The unaudited financial statements at March 31, 1997 and for the three
months ended March 31, 1997 and 1996 and the notes thereto have been
prepared in accordance with generally accepted accounting principles for
interim financial information and Rule 10-01 for Regulation S-X. In the
opinion of management, all adjustments (consisting of normal recurring
accruals) considered necessary for a fair statement of the results of
operations have been included.
Operating results for interim periods are not necessarily indicative of the
results that can be expected for full fiscal years. The offshore oilfield
services industry in the Gulf of Mexico is highly seasonal as a result of
weather conditions and the timing of capital expenditures by the oil and gas
industry. Utilization of the company's dive crews and diving support vessels
("DSV") and therefore the related scope and extent of the company's offshore
diving operations are limited by winter weather conditions generally
prevailing in the Gulf of Mexico and in certain of the Company's inland
markets from December to April. Although adverse weather conditions
occurring from time to time from May through November may also adversely
affect vessel utilization and diving operations, historically, a
disproportionate amount of the Company's diving services have been performed
during the period from May through November. The Company expects a higher
concentration of its total revenues and net income to be earned during the
third (July through September) and fourth (October through December)
quarters of its fiscal year compared to the first (January through March)
and second (April through June) quarters.
Effective January 1, 1996, the Company implemented Statement of Financial
Accounting Standards No. 121, "Accounting for the Impairment of Long-Lived
Assets and for Long-Lived Assets to be Disposed Of," (SFAS 121). This
pronouncement requires a review for impairment whenever circumstances
indicate that the carrying amount of long-lived assets, certain identifiable
intangibles and goodwill may not be recoverable through future cash flows.
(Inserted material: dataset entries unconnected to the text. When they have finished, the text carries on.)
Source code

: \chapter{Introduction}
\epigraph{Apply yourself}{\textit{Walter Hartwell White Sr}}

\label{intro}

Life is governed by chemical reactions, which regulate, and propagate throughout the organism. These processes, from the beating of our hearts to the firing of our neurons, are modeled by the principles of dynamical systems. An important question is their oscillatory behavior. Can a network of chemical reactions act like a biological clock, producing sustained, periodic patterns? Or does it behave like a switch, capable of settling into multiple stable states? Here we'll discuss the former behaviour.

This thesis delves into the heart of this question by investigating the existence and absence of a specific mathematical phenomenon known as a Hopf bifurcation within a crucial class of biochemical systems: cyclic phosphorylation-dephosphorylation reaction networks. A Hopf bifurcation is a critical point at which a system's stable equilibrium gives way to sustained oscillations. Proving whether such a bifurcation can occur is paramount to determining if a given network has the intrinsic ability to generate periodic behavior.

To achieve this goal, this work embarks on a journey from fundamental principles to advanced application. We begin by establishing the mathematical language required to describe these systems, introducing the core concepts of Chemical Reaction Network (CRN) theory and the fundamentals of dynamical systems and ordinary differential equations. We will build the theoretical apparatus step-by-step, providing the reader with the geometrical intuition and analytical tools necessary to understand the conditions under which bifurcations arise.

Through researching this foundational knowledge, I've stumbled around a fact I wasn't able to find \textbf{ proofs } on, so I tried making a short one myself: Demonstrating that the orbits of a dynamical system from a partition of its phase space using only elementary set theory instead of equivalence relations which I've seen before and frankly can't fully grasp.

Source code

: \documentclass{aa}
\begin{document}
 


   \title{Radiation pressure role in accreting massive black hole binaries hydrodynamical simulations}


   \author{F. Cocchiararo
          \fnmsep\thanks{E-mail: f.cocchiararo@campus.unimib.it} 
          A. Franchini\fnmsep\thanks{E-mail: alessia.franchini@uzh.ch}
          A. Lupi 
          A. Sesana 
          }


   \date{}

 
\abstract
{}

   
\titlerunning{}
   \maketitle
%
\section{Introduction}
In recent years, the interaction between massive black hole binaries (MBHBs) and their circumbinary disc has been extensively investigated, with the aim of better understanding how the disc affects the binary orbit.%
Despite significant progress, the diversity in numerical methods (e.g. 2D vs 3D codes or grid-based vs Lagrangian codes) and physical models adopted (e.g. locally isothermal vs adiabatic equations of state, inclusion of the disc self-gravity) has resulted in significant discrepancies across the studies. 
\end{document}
In accordance with SFAS 121, the Company recognized a pre-tax charge of
$500,000 ($290,000 after tax, or $.04 per share), effective January 1, 1996.
The charge is included in depreciation and amortization in the consolidated
statement of income for the three months ended March 31, 1996.
Effective March 1,1996, the Company sold its pipelay/bury barge, the "American
Enterprise," for proceeds of $5,400,000. The gain on the sale is included in
other income in the consolidated statement of income for the three month period
ended March 31, 1996.
Note 2 - Inventories
- ---------------------
The major classes of inventories consist of the following (in thousands):
March 31, December 31,
1997 1996
---- ----
(Unaudited)
Fuel 133 152
Supplies 641 659
Work-in-process 1,730 2491
Finished goods 2,088 1,349
----- -----
$4,592 $4,651
===== =====
Note 3 - Earnings per Share
- ------------------------------
Earnings per share is calculated by dividing net income by the weighted average
number of common shares,including redeemable common shares, outstanding during
each period. Outstanding stock options are common stock equivalents but are
excluded from earnings per common share as the effect would not be materially
dilutive.
In March 1997, the Financial Accounting Standards Board issued Statement of
Financial Accounting Standards No. 128, "Earnings per Share". This Statement
replaces APB No. 15 "Earnings per Share", establishes standards for computing
and presenting earnings per share ("EPS") and is effective for the year ended
December 31, 1997. This statement is not expected to have a material effect on
the Company's reported EPS amount.
Note 4 - Commitments and Contingencies
- ----------------------------------------
Legal Matters
A large oil and gas company has instituted litigation against subsidiaries
of the Company in Edinburgh, Scotland seeking damages of approximately
U.S. $3,000,000, plus interest and costs, on the basis of allegations that
a product supplied by the subsidiaries exhibited design faults upon
installation in a North Sea pipeline. Prior to installation the product
was hydrostatically tested onshore and during the test it did not leak or
otherwise malfunction. After installation but before oil or gas flowed
through the pipeline under pressure the product was removed and replaced
by the customer against the recommendations of the Company's subsidiaries.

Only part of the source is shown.